To confirm that satiation is an important factor in task-motivation, we tested whether there was a correlation between the relative weight of a mouse and its behavioral drive. We found that the daily measurement of relative body weight significantly predicted the number of trials that a mouse would perform in the training session of the same day (Correlation of percentage body weight and total number of trials, z-scored per mouse; food-restricted: r = -0.22, p = 0.005; water-restricted: r = -0.47, p = 3.2∙10−10). In summary, food and water restriction can both be used to motivate animals in an operant task, but the total number of trials that mice perform depends on the restriction paradigm.
Operant learning and performance
To test for differences in operant learning, mice were trained to discriminate visual patterns in the two-choice head-fixed lick left/lick right task. Out of twelve mice, four food-restricted and five water-restricted mice reached the performance criterion of 66% correct trials on a given day (Fig 4A and 4B). For all mice, maximum learning curve performance was estimated from the fitted learning curve on the last day of training and did not differ between groups (Maximum of fitted learning curve, food-restricted: 0.67±0.13; water-restricted: 0.71±0.10; MWU test, p = 0.189; n = 12 mice; Fig 4C and 4D). However, water-restricted mice reached the criterion of 66% correct trials significantly faster compared to food-restricted mice (food-restricted, Δdays = 18.5±2.3; water-restricted, Δdays = 10.4±3.2; MWU test, p = 0.038; n = 9 mice; Fig 4C and 4E). This difference did not depend on the exact value of the threshold. A similar difference was observed with a higher threshold (70%, as in Guo et al., 2014; food-restricted, Δdays = 21.0±2.9; water-restricted, Δdays = 11.0±3.0; MWU test, p = 0.033; n = 9 mice) as well as with a lower threshold (60%; food-restricted, Δdays = 17.3±1.9; water-restricted, Δdays = 5.8±2.4; MWU test, p = 0.003; n = 10 mice). Also, using an altogether different method of quantifying whether the learning criterion was reached, the number of training sessions to reach the point of maximum steepness of the sigmoid fitted learning curve, we observed that water-restricted mice learned faster (food-restricted, Δdays = 18.0±2.8; water-restricted, Δdays = 7.8±4.8; MWU test, p = 0.046; n = 9 mice).

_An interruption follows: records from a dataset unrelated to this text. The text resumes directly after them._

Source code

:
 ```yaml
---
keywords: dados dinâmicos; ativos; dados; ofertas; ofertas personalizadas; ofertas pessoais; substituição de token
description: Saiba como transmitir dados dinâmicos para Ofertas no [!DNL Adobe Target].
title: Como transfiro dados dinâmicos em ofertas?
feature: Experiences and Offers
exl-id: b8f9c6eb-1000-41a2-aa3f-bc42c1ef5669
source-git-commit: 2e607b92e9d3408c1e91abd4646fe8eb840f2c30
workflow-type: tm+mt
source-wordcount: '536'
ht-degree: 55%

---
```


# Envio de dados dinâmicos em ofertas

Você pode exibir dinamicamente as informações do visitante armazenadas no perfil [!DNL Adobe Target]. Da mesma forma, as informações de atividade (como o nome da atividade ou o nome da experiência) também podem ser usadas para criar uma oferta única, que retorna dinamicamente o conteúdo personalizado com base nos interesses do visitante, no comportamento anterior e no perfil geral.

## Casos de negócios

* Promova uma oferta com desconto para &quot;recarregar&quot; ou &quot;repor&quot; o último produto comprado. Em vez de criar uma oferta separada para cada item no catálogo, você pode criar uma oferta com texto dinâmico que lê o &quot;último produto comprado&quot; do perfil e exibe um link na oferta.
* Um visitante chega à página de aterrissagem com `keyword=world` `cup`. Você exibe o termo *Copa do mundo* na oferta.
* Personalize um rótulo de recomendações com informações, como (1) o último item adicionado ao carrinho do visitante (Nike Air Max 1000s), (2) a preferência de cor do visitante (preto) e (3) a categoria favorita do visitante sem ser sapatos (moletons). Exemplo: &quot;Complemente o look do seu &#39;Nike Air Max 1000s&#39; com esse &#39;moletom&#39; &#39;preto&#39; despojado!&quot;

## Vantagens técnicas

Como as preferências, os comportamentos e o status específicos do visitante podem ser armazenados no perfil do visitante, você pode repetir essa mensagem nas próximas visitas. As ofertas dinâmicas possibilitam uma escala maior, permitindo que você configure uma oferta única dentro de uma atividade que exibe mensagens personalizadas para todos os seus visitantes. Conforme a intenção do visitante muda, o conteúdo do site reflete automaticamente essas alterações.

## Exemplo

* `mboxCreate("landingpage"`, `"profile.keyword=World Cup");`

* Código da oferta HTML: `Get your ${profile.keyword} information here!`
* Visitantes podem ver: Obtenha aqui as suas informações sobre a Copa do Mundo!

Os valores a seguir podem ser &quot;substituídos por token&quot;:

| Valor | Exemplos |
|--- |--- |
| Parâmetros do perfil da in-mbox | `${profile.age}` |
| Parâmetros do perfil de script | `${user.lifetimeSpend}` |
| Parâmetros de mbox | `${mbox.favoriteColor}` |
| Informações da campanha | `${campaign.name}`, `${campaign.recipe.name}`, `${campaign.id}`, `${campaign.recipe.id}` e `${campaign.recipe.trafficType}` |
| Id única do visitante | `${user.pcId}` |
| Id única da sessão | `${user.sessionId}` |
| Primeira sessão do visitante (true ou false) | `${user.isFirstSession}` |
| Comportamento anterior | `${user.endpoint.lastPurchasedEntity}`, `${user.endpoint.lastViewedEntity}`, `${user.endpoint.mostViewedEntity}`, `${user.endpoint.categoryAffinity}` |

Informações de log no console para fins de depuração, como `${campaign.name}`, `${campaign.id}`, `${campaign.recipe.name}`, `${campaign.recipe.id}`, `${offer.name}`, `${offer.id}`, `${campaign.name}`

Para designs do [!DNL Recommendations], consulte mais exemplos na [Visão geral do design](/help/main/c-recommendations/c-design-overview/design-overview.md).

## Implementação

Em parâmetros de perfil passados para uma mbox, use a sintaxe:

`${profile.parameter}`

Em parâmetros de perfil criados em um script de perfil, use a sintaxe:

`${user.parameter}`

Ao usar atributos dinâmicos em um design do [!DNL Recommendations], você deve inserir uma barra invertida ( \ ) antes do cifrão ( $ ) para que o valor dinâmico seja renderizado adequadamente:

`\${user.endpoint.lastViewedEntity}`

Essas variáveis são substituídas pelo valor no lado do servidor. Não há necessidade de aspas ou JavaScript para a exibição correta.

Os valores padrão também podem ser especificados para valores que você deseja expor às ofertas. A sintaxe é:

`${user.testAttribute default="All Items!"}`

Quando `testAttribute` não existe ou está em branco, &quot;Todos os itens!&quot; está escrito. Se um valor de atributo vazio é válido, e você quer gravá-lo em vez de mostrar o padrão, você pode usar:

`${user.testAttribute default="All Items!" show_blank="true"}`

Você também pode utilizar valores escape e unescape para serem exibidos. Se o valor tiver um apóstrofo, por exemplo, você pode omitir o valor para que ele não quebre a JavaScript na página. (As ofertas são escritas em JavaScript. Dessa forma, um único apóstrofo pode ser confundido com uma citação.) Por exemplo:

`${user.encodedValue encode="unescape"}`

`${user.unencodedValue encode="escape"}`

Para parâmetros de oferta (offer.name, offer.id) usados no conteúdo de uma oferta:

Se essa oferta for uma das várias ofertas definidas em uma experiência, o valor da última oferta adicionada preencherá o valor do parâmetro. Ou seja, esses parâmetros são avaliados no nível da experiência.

To investigate whether motivational state or satiation could explain the difference in speed of learning, we tested whether either the average relative weight-loss of a mouse, or the average number of anticipatory licks in 10 pre-learning sessions, predicted the number of sessions needed to reach learning criterion. However, neither variable correlated significantly with learning speed (correlation of percentage body weight and time to reach criterion, z-scored per condition: r = 0.11, p = 0.77; correlation of # of anticipatory licks and time to reach criterion, z-scored per condition: r = -0.54, p = 0.14; n = 9 mice). Additionally, we tested whether day-to-day fluctuations in relative body weight predicted task performance on the corresponding day (in mice that performed above criterion), which also did not correlate significantly in either the food- or water-restricted group (correlation of session-wise percentage body weight and performance, z-scored per mouse; food-restricted: r = -0.19, p = 0.28, n = 34 sessions; water-restricted: r = 0.11, p = 0.43, n = 58 sessions).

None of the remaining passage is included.